Former Croatian Prime Minister Ivo Sanader told a parliamentary commission investigating the privatisation of the national oil company INA on Tuesday that former Deputy Prime Minister Damir Polancec had personally briefed him, the government and the presidency of the Croatian Democratic Union (HDZ) about all stages of negotiations with Hungary's oil company MOL.
Answering a question from commission chair Dragica Zgrebec of the Social Democratic Party, Sanader confirmed that Polancec, acting at his recommendation, had informed Finance Minister Ivan Suker and Environmental Protection Minister Marina Matulovic Dropulic about draft agreements with MOL.
He denied having personally negotiated with MOL representatives.
The former PM said the initial agreement from 2003, whereby MOL acquired 25 percent plus one share in INA, had significantly determined the subsequent course of events, notably regarding managing rights in INA (the composition of its management and supervisory boards).
He said that he saw in the same context the situation when MOL, after buying shares from the initial public offering and those that were transferred to veterans and sold to INA employees, became INA's largest individual shareholder with a stake of more than 47 percent.
Speaking of amendments to the Shareholders' Agreement made during the term of his government, Sanader said they were the best possible solution at the time, because they helped the government to "practically keep all safeguards from the (initial) Shareholders' Agreement", even though the Croatian state was no longer INA's majority owner.
Zgrebec also wanted to know what he thought about the amendments having resulted in MOL gaining and Croatia losing four seats each in INA's management and supervisory boards even though the Hungarian oil and gas company did not become INA's majority owner, as had been envisaged by the 2003 agreement.
Sanader replied that the 2003 agreement also read that Croatia would lose four seats in the management and supervisory boards each once its share in INA fell below 50 percent plus one share, and that this was also the context of the fact that MOL gained bigger managing rights.
He described as a big success the fact that in talks with MOL, before amendments were made to the Shareholders' Agreement, Polancec had managed to negotiate for the Croatian government the right to pre-emptive buying of INA shares should MOL be the target of a hostile takeover. He also underlined as crucial the fact that the time frame within which MOL could not freely manage INA's shares without prior consent from the Croatian government had been extended until 2013.
Commission member Boris Kunst of the HDZ wanted to know if the government led by Social Democrat Ivica Racan, after spending large amounts of money to stabilise INA, should have sold the company, or if it was a bad decision, and if the money obtained by selling 25 percent plus one share in INA to MOL had really been spent on economic development.
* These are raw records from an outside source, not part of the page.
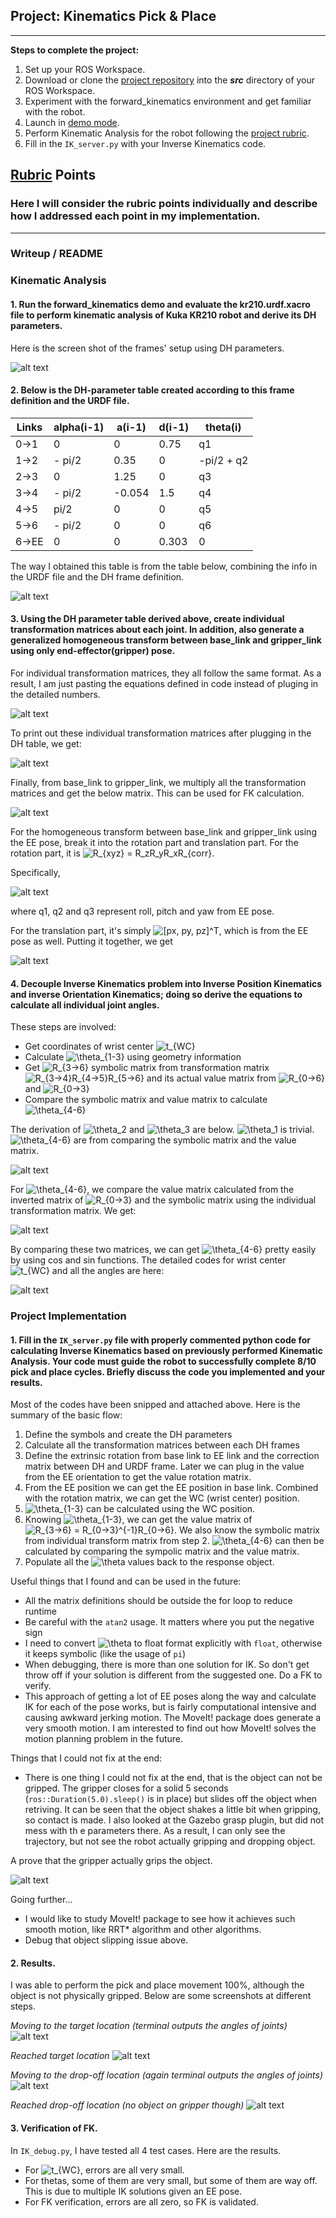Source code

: ## Project: Kinematics Pick & Place

---


**Steps to complete the project:**  


1. Set up your ROS Workspace.
2. Download or clone the [project repository](https://github.com/udacity/RoboND-Kinematics-Project) into the ***src*** directory of your ROS Workspace.  
3. Experiment with the forward_kinematics environment and get familiar with the robot.
4. Launch in [demo mode](https://classroom.udacity.com/nanodegrees/nd209/parts/7b2fd2d7-e181-401e-977a-6158c77bf816/modules/8855de3f-2897-46c3-a805-628b5ecf045b/lessons/91d017b1-4493-4522-ad52-04a74a01094c/concepts/ae64bb91-e8c4-44c9-adbe-798e8f688193).
5. Perform Kinematic Analysis for the robot following the [project rubric](https://review.udacity.com/#!/rubrics/972/view).
6. Fill in the `IK_server.py` with your Inverse Kinematics code. 


[//]: # (Image References)

[DH]: ./misc_images/DH.png
[DH_Transform_between_frames]: ./misc_images/DH_Transform_between_frames.png
[rotation]: ./misc_images/rotation.png
[EE]: ./misc_images/EE.png
[Derivation]: ./misc_images/Derivation.jpg
[theta]: ./misc_images/theta.png
[step1]: ./misc_images/step1.png
[step2]: ./misc_images/step2.png
[step3]: ./misc_images/step3.png
[step4]: ./misc_images/step4.png
[grip]: ./misc_images/grip.png
[DH_cal]: ./misc_images/DH_cal.jpg
[matrices]: ./misc_images/matrices.png
[T0_G]: ./misc_images/T0_G.png
[theta4-6]: ./misc_images/theta4-6.png

## [Rubric](https://review.udacity.com/#!/rubrics/972/view) Points
### Here I will consider the rubric points individually and describe how I addressed each point in my implementation.  

---
### Writeup / README

### Kinematic Analysis
#### 1. Run the forward_kinematics demo and evaluate the kr210.urdf.xacro file to perform kinematic analysis of Kuka KR210 robot and derive its DH parameters.

Here is the screen shot of the frames' setup using DH parameters.

![alt text][DH]

#### 2. Below is the DH-parameter table created according to this frame definition and the URDF file.

Links | alpha(i-1) | a(i-1) | d(i-1) | theta(i)
--- | --- | --- | --- | ---
0->1 | 0 | 0 | 0.75 | q1
1->2 | - pi/2 | 0.35 | 0 | -pi/2 + q2
2->3 | 0 | 1.25 | 0 | q3
3->4 | - pi/2 | -0.054 | 1.5 | q4
4->5 | pi/2 | 0 | 0 | q5
5->6 | - pi/2 | 0 | 0 | q6
6->EE | 0 | 0 | 0.303 | 0

The way I obtained this table is from the table below, combining the info in the URDF file and the DH frame definition.

![alt text][DH_cal]

#### 3. Using the DH parameter table derived above, create individual transformation matrices about each joint. In addition, also generate a generalized homogeneous transform between base_link and gripper_link using only end-effector(gripper) pose.

For individual transformation matrices, they all follow the same format. As a result, I am just pasting the equations defined in code instead of pluging in the detailed numbers.

![alt text][DH_Transform_between_frames]

To print out these individual transformation matrices after plugging in the DH table, we get:

![alt text][matrices]

Finally, from base_link to gripper_link, we multiply all the transformation matrices and get the below matrix. This can be used for FK calculation.

![alt text][T0_G]

For the homogeneous transform between base_link and gripper_link using the EE pose, break it into the rotation part and translation part. For the rotation part, it is <img src="https://latex.codecogs.com/gif.latex?R_{xyz}&space;=&space;R_zR_yR_xR_{corr}" title="R_{xyz} = R_zR_yR_xR_{corr}" />.

Specifically,

![alt text][rotation]

where q1, q2 and q3 represent roll, pitch and yaw from EE pose.

For the translation part, it's simply <img src="https://latex.codecogs.com/gif.latex?[px,&space;py,&space;pz]^T" title="[px, py, pz]^T" />, which is from the EE pose as well. Putting it together, we get

![alt text][EE]

#### 4. Decouple Inverse Kinematics problem into Inverse Position Kinematics and inverse Orientation Kinematics; doing so derive the equations to calculate all individual joint angles.

These steps are involved:
* Get coordinates of wrist center <img src="https://latex.codecogs.com/gif.latex?t_{WC}" title="t_{WC}" />
* Calculate <img src="https://latex.codecogs.com/gif.latex?\theta_{1-3}" title="\theta_{1-3}" /> using geometry information
* Get <img src="https://latex.codecogs.com/gif.latex?R_{3->6}" title="R_{3->6}" /> symbolic matrix from transformation matrix <img src="https://latex.codecogs.com/gif.latex?R_{3->4}R_{4->5}R_{5->6}" title="R_{3->4}R_{4->5}R_{5->6}" /> and its actual value matrix from <img src="https://latex.codecogs.com/gif.latex?R_{0->6}" title="R_{0->6}" /> and <img src="https://latex.codecogs.com/gif.latex?R_{0->3}" title="R_{0->3}" />
* Compare the symbolic matrix and value matrix to calculate <img src="https://latex.codecogs.com/gif.latex?\theta_{4-6}" title="\theta_{4-6}" />

The derivation of <img src="https://latex.codecogs.com/gif.latex?\theta_2" title="\theta_2" /> and <img src="https://latex.codecogs.com/gif.latex?\theta_3" title="\theta_3" /> are below. <img src="https://latex.codecogs.com/gif.latex?\theta_1" title="\theta_1" /> is trivial. <img src="https://latex.codecogs.com/gif.latex?\theta_{4-6}" title="\theta_{4-6}" /> are from comparing the symbolic matrix and the value matrix.

![alt text][Derivation]

For <img src="https://latex.codecogs.com/gif.latex?\theta_{4-6}" title="\theta_{4-6}" />, we compare the value matrix calculated from the inverted matrix of <img src="https://latex.codecogs.com/gif.latex?R_{0->3}" title="R_{0->3}" /> and the symbolic matrix using the individual transformation matrix. We get:

![alt text][theta4-6]

By comparing these two matrices, we can get <img src="https://latex.codecogs.com/gif.latex?\theta_{4-6}" title="\theta_{4-6}" /> pretty easily by using cos and sin functions. The detailed codes for wrist center <img src="https://latex.codecogs.com/gif.latex?t_{WC}" title="t_{WC}" /> and all the angles are here:

![alt text][theta]

### Project Implementation

#### 1. Fill in the `IK_server.py` file with properly commented python code for calculating Inverse Kinematics based on previously performed Kinematic Analysis. Your code must guide the robot to successfully complete 8/10 pick and place cycles. Briefly discuss the code you implemented and your results. 

Most of the codes have been snipped and attached above. Here is the summary of the basic flow:

1. Define the symbols and create the DH parameters
2. Calculate all the transformation matrices between each DH frames
3. Define the extrinsic rotation from base link to EE link and the correction matrix between DH and URDF frame. Later we can plug in the value from the EE orientation to get the value rotation matrix.
4. From the EE position we can get the EE position in base link. Combined with the rotation matrix, we can get the WC (wrist center) position.
5. <img src="https://latex.codecogs.com/gif.latex?\theta_{1-3}" title="\theta_{1-3}" /> can be calculated using the WC position.
6. Knowing <img src="https://latex.codecogs.com/gif.latex?\theta_{1-3}" title="\theta_{1-3}" />, we can get the value matrix of <img src="https://latex.codecogs.com/gif.latex?R_{3->6}&space;=&space;R_{0->3}^{-1}R_{0->6}" title="R_{3->6} = R_{0->3}^{-1}R_{0->6}" />. We also know the symbolic matrix from individual transform matrix from step 2. <img src="https://latex.codecogs.com/gif.latex?\theta_{4-6}" title="\theta_{4-6}" /> can then be calculated by comparing the sympolic matrix and the value matrix.
7. Populate all the <img src="https://latex.codecogs.com/gif.latex?\theta" title="\theta" /> values back to the response object.


Useful things that I found and can be used in the future:
* All the matrix definitions should be outside the for loop to reduce runtime
* Be careful with the `atan2` usage. It matters where you put the negative sign
* I need to convert <img src="https://latex.codecogs.com/gif.latex?\theta" title="\theta" /> to float format explicitly with `float`, otherwise it keeps symbolic (like the usage of `pi`)
* When debugging, there is more than one solution for IK. So don't get throw off if your solution is different from the suggested one. Do a FK to verify.
* This approach of getting a lot of EE poses along the way and calculate IK for each of the pose works, but is fairly computational intensive and causing awkward jerking motion. The MoveIt! package does generate a very smooth motion. I am interested to find out how MoveIt! solves the motion planning problem in the future.

Things that I could not fix at the end:
* There is one thing I could not fix at the end, that is the object can not be gripped. The gripper closes for a solid 5 seconds (`ros::Duration(5.0).sleep()` is in place) but slides off the object when retriving. It can be seen that the object shakes a little bit when gripping, so contact is made. I also looked at the Gazebo grasp plugin, but did not mess with th e parameters there. As a result, I can only see the trajectory, but not see the robot actually gripping and dropping object.

A prove that the gripper actually grips the object.

![alt text][grip]

Going further...
* I would like to study MoveIt! package to see how it achieves such smooth motion, like RRT* algorithm and other algorithms.
* Debug that object slipping issue above. 

#### 2. Results.

I was able to perform the pick and place movement 100%, although the object is not physically gripped. Below are some screenshots at different steps.

_Moving to the target location (terminal outputs the angles of joints)_
![alt text][step1]

_Reached target location_
![alt text][step2]

_Moving to the drop-off location (again terminal outputs the angles of joints)_
![alt text][step3]

_Reached drop-off location (no object on gripper though)_
![alt text][step4]

#### 3. Verification of FK.

In `IK_debug.py`, I have tested all 4 test cases. Here are the results.
* For <img src="https://latex.codecogs.com/gif.latex?t_{WC}" title="t_{WC}" />, errors are all very small.
* For thetas, some of them are very small, but some of them are way off. This is due to multiple IK solutions given an EE pose.
* For FK verification, errors are all zero, so FK is validated.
Sanader said he believed that INA could not have survived on its own in the long run, because the state was not always the best of owners.
Maybe one should have invested in INA in such a way as to keep it a strong regional player, as it was in the former Yugoslavia, but that requires a change of mentality and greater aggressiveness on the market, Sanader said.
He went on to say that his government did not have time to analyse the work of the previous government and the investments it had made in INA.
"Citizens wanted us to start working," he told Kunst.
He also said that terminating the agreement with MOL would have been entirely wrong "because it would have sent a wrong message both to foreign and domestic investors".
"You are right about INA being a gold mine. I wish it could have stayed a strong regional player, but maybe we lack the strength, the strength to buy a foreign company, maybe we are too busy tripping one another up," Sanader said.